El motivo de volver sobre el tema es que el otro dia, una buena amiga (y muy empírica ella), decidió probar personalmente otro modelo de bolas mágicas. En este caso, la presentación consiste en tres pequeños dodecaedros de plástico que contienen unas pequeñas bolitas de materíal cerámico técnico (sic!). Tras varios lavados sin apenas resultados, excepto la rotura de un vestido -que obviamente pudo ser circunstancial- mi amiga me regaló las tres bolas y el folleto explicativo.

En este caso, y a diferencia del otro modelo que comentamos hace tiempo, el prospecto y las espectativas son bastante más modestas aconsejando siempre un mínimo de un 15 o 20% de detergente o incluso más, así como un tratamiento previo de las manchas. De hecho, tanta pruedencia incluso hace dudar tras leer las instrucciones de si no se obtendrán los mismos resultados sin bolas y con el 20% de detergente.

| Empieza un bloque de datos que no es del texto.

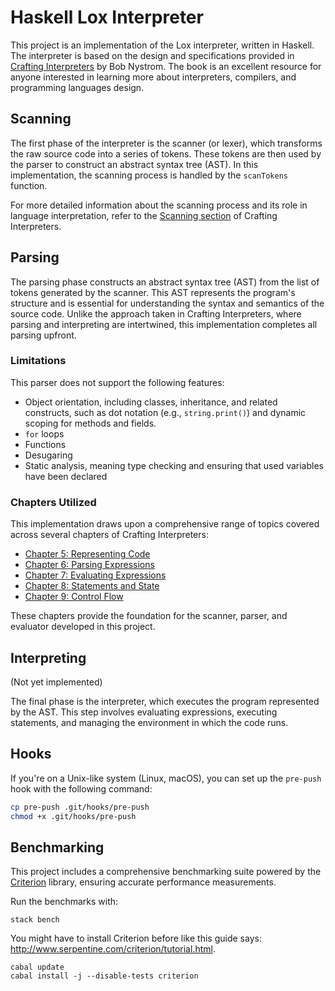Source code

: # Haskell Lox Interpreter

This project is an implementation of the Lox interpreter, written in Haskell. The interpreter is based on the design and specifications provided in [Crafting Interpreters](https://craftinginterpreters.com/) by Bob Nystrom. The book is an excellent resource for anyone interested in learning more about interpreters, compilers, and programming languages design.

## Scanning

The first phase of the interpreter is the scanner (or lexer), which transforms the raw source code into a series of tokens. These tokens are then used by the parser to construct an abstract syntax tree (AST). In this implementation, the scanning process is handled by the `scanTokens` function.

For more detailed information about the scanning process and its role in language interpretation, refer to the [Scanning section](https://craftinginterpreters.com/scanning.html) of Crafting Interpreters.

## Parsing

The parsing phase constructs an abstract syntax tree (AST) from the list of tokens generated by the scanner. This AST represents the program's structure and is essential for understanding the syntax and semantics of the source code. Unlike the approach taken in Crafting Interpreters, where parsing and interpreting are intertwined, this implementation completes all parsing upfront.

### Limitations

This parser does not support the following features:

- Object orientation, including classes, inheritance, and related constructs, such as dot notation (e.g., `string.print()`) and dynamic scoping for methods and fields.
- `for` loops
- Functions
- Desugaring
- Static analysis, meaning type checking and ensuring that used variables have been declared

### Chapters Utilized

This implementation draws upon a comprehensive range of topics covered across several chapters of Crafting Interpreters:

- [Chapter 5: Representing Code](https://craftinginterpreters.com/representing-code.html)
- [Chapter 6: Parsing Expressions](https://craftinginterpreters.com/parsing-expressions.html#recursive-descent-parsing)
- [Chapter 7: Evaluating Expressions](https://craftinginterpreters.com/evaluating-expressions.html)
- [Chapter 8: Statements and State](https://craftinginterpreters.com/statements-and-state.html)
- [Chapter 9: Control Flow](https://craftinginterpreters.com/control-flow.html)

These chapters provide the foundation for the scanner, parser, and evaluator developed in this project.

## Interpreting

(Not yet implemented)

The final phase is the interpreter, which executes the program represented by the AST. This step involves evaluating expressions, executing statements, and managing the environment in which the code runs.

## Hooks

If you're on a Unix-like system (Linux, macOS), you can set up the `pre-push` hook with the following command:

```bash
cp pre-push .git/hooks/pre-push
chmod +x .git/hooks/pre-push
```

## Benchmarking

This project includes a comprehensive benchmarking suite powered by the [Criterion](http://hackage.haskell.org/package/criterion) library, ensuring accurate performance measurements.

Run the benchmarks with:
```shell
stack bench
```

You might have to install Criterion before like this guide says: http://www.serpentine.com/criterion/tutorial.html.
```shell
cabal update
cabal install -j --disable-tests criterion
```
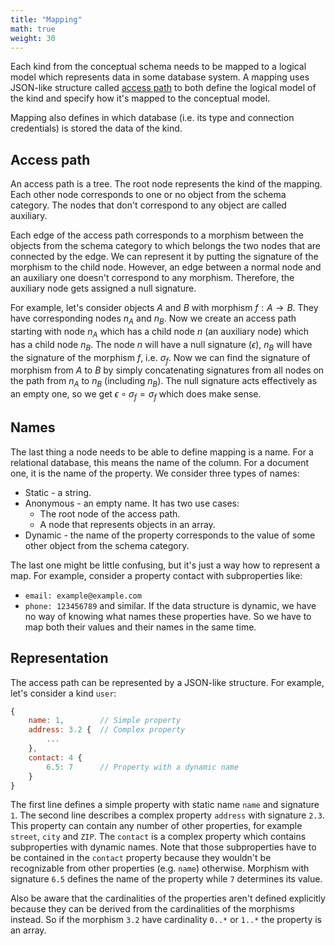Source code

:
 ```yaml
---
title: "Mapping"
math: true
weight: 30
---
```


Each kind from the conceptual schema needs to be mapped to a logical model which represents data in some database system. A mapping uses JSON-like structure called [access path](#access-path) to both define the logical model of the kind and specify how it's mapped to the conceptual model.

Mapping also defines in which database (i.e. its type and connection credentials) is stored the data of the kind.

## Access path

An access path is a tree. The root node represents the kind of the mapping. Each other node corresponds to one or no object from the schema category. The nodes that don't correspond to any object are called auxiliary.

Each edge of the access path corresponds to a morphism between the objects from the schema category to which belongs the two nodes that are connected by the edge. We can represent it by putting the signature of the morphism to the child node. However, an edge between a normal node and an auxiliary one doesn't correspond to any morphism. Therefore, the auxiliary node gets assigned a null signature.

For example, let's consider objects $A$ and $B$ with morphism $f: A \rightarrow B$. They have corresponding nodes $n_A$ and $n_B$. Now we create an access path starting with node $n_A$ which has a child node $n$ (an auxiliary node) which has a child node $n_B$. The node $n$ will have a null signature ($\epsilon$), $n_B$ will have the signature of the morphism $f$, i.e. $\sigma_f$. Now we can find the signature of morphism from $A$ to $B$ by simply concatenating signatures from all nodes on the path from $n_A$ to $n_B$ (including $n_B$). The null signature acts effectively as an empty one, so we get $\epsilon \circ \sigma_f = \sigma_f$ which does make sense.

## Names

The last thing a node needs to be able to define mapping is a name. For a relational database, this means the name of the column. For a document one, it is the name of the property. We consider three types of names:
- Static - a string.
- Anonymous - an empty name. It has two use cases:
    - The root node of the access path.
    - A node that represents objects in an array.
- Dynamic - the name of the property corresponds to the value of some other object from the schema category.

The last one might be little confusing, but it's just a way how to represent a map. For example, consider a property contact with subproperties like:
- `email: example@example.com`
- `phone: 123456789`
and similar. If the data structure is dynamic, we have no way of knowing what names these properties have. So we have to map both their values and their names in the same time.

## Representation

The access path can be represented by a JSON-like structure. For example, let's consider a kind `user`:
```js
{
    name: 1,        // Simple property
    address: 3.2 {  // Complex property
        ...
    },
    contact: 4 {
        6.5: 7      // Property with a dynamic name
    }
}
```
The first line defines a simple property with static name `name` and signature `1`. The second line describes a complex property `address` with signature `2.3`. This property can contain any number of other properties, for example `street`, `city` and `ZIP`. The `contact` is a complex property which contains subproperties with dynamic names. Note that those subproperties have to be contained in the `contact` property because they wouldn't be recognizable from other properties (e.g. `name`) otherwise. Morphism with signature `6.5` defines the name of the property while `7` determines its value.

Also be aware that the cardinalities of the properties aren't defined explicitly because they can be derived from the cardinalities of the morphisms instead. So if the morphism `3.2` have cardinality `0..*` or `1..*` the property is an array.
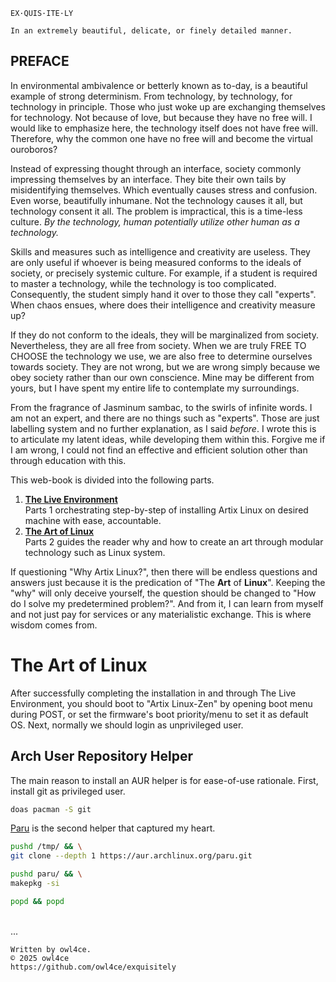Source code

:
```
EX·QUIS·ITE·LY

In an extremely beautiful, delicate, or finely detailed manner.
```

## PREFACE

In environmental ambivalence or betterly known as to-day, is a beautiful example of strong determinism. From technology,
by technology, for technology in principle. Those who just woke up are exchanging themselves for technology. Not because
of love, but because they have no free will. I would like to emphasize here, the technology itself does not have free
will. Therefore, why the common one have no free will and become the virtual ouroboros?

Instead of expressing thought through an interface, society commonly impressing themselves by an interface. They bite
their own tails by misidentifying themselves. Which eventually causes stress and confusion. Even worse, beautifully
inhumane. Not the technology causes it all, but technology consent it all. The problem is impractical, this is
a time-less culture. *By the technology, human potentially utilize other human as a technology.*

Skills and measures such as intelligence and creativity are useless. They are only useful if whoever is being measured
conforms to the ideals of society, or precisely systemic culture. For example, if a student is required to master a
technology, while the technology is too complicated. Consequently, the student simply hand it over to those
they call "experts". When chaos ensues, where does their intelligence and creativity measure up?

If they do not conform to the ideals, they will be marginalized from society. Nevertheless, they are all free from
society. When we are truly FREE TO CHOOSE the technology we use, we are also free to determine ourselves towards
society. They are not wrong, but we are wrong simply because we obey society rather than our own conscience.
Mine may be different from yours, but I have spent my entire life to contemplate my surroundings.

From the fragrance of Jasminum sambac, to the swirls of infinite words. I am not an expert, and there are no things such
as "experts". Those are just labelling system and no further explanation, as I said *before*. I wrote this is to
articulate my latent ideas, while developing them within this. Forgive me if I am wrong, I could not find
an effective and efficient solution other than through education with this.

This web-book is divided into the following parts.

1. [**The Live Environment**](./1.THE-LIVE-ENVIRONMENT.md)  
   Parts 1 orchestrating step-by-step of installing Artix Linux on desired machine with ease, accountable.
2. [**The Art of Linux**](#the-art-of-linux)  
   Parts 2 guides the reader why and how to create an art through modular technology such as Linux system.

If questioning "Why Artix Linux?", then there will be endless questions and answers just because it is the predication
of "The **Art** of **Linux**". Keeping the "why" will only deceive yourself, the question should be changed to "How
do I solve my predetermined problem?". And from it, I can learn from myself and not just pay for services
or any materialistic exchange. This is where wisdom comes from.

# The Art of Linux

After successfully completing the installation in and through The Live Environment, you should boot to "Artix Linux-Zen"
by opening boot menu during POST, or set the firmware's boot priority/menu to set it as default OS.
Next, normally we should login as unprivileged user.

## Arch User Repository Helper

The main reason to install an AUR helper is for ease-of-use rationale. First, install git as privileged user.

```sh
doas pacman -S git
```

[Paru](https://github.com/Morganamilo/paru) is the second helper that captured my heart.

```sh
pushd /tmp/ && \
git clone --depth 1 https://aur.archlinux.org/paru.git

pushd paru/ && \
makepkg -si

popd && popd
```

<br>...<br>

```
Written by owl4ce.
© 2025 owl4ce
https://github.com/owl4ce/exquisitely
```
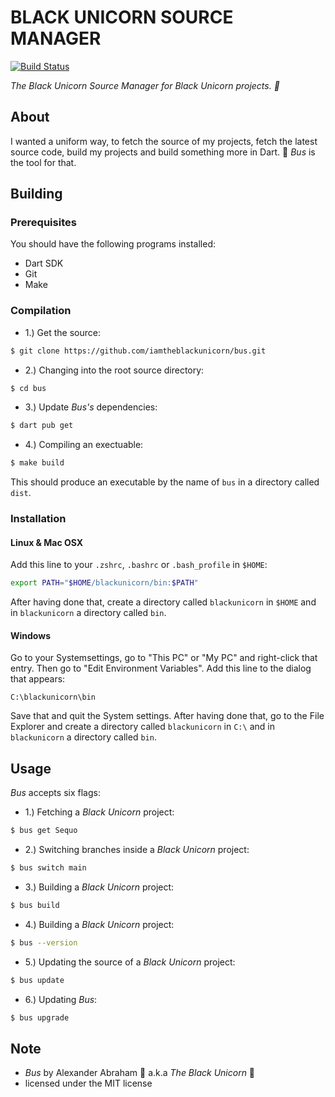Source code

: # BLACK UNICORN SOURCE MANAGER

[![Build Status](https://travis-ci.com/iamtheblackunicorn/bus.svg?branch=main)](https://travis-ci.com/iamtheblackunicorn/bus)

*The Black Unicorn Source Manager for Black Unicorn projects. :unicorn:*

## About

I wanted a uniform way, to fetch the source of my projects, fetch the latest source code, build my projects and build something more in Dart. :black_heart: *Bus* is the tool for that.

## Building

### Prerequisites

You should have the following programs installed:

- Dart SDK
- Git
- Make

### Compilation

- 1.) Get the source:
```bash
$ git clone https://github.com/iamtheblackunicorn/bus.git
```

- 2.) Changing into the root source directory:
```bash
$ cd bus
```

- 3.) Update *Bus's* dependencies:
```bash
$ dart pub get
```

- 4.) Compiling an exectuable:
```bash
$ make build
```

This should produce an executable by the name of `bus` in a directory called `dist`.

### Installation

#### Linux & Mac OSX

Add this line to your `.zshrc`, `.bashrc` or `.bash_profile` in `$HOME`:

```bash
export PATH="$HOME/blackunicorn/bin:$PATH"
```
After having done that, create a directory called `blackunicorn` in `$HOME` and in `blackunicorn` a directory called `bin`.

#### Windows

Go to your Systemsettings, go to "This PC" or "My PC" and right-click that entry. Then go to "Edit Environment Variables".
Add this line to the dialog that appears:

```
C:\blackunicorn\bin
```

Save that and quit the System settings. After having done that, go to the File Explorer and create a directory called `blackunicorn` in `C:\` and in `blackunicorn` a directory called `bin`.

## Usage

*Bus* accepts six flags:

- 1.) Fetching a *Black Unicorn* project:
```bash
$ bus get Sequo
```

- 2.) Switching branches inside a *Black Unicorn* project:
```bash
$ bus switch main
```

- 3.) Building a *Black Unicorn* project:
```bash
$ bus build
```

- 4.) Building a *Black Unicorn* project:
```bash
$ bus --version
```

- 5.) Updating the source of a *Black Unicorn* project:
```bash
$ bus update
```

- 6.) Updating *Bus*:
```bash
$ bus upgrade
```

## Note

- *Bus* by Alexander Abraham :black_heart: a.k.a *The Black Unicorn* :unicorn:
- licensed under the MIT license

Pero veamos que se supone que tienen estas revolucionarias bolitas para ahorrar un 85% de detergente: según el distribuidor, gracias a un tratamiento térmico, contienen cuarzo, silicatos alumínicos, óxidos metálicos y abundantes zeolitas. Y ahí hemos llegado a la palabra mágica: “zeolitas”, no sabemos que hará, pero suela tope de técnico.

Las zeolitas

De siempre, los inventos revolucionarios que no son apoyados por la “ciencia oficial” presentan algún componente novedoso y/o misterioso que no es de conocimiento común. Sin embargo, en este caso no se trata de un desconocido, sino de zeolita, un tipo de aluminosilicatos cristalinos que, si bien se conocen desde el siglo XVIII, han tenido en los últimos años una gran atención por parte de la investigación petroquímica, agrícola y de tratamiento de aguas.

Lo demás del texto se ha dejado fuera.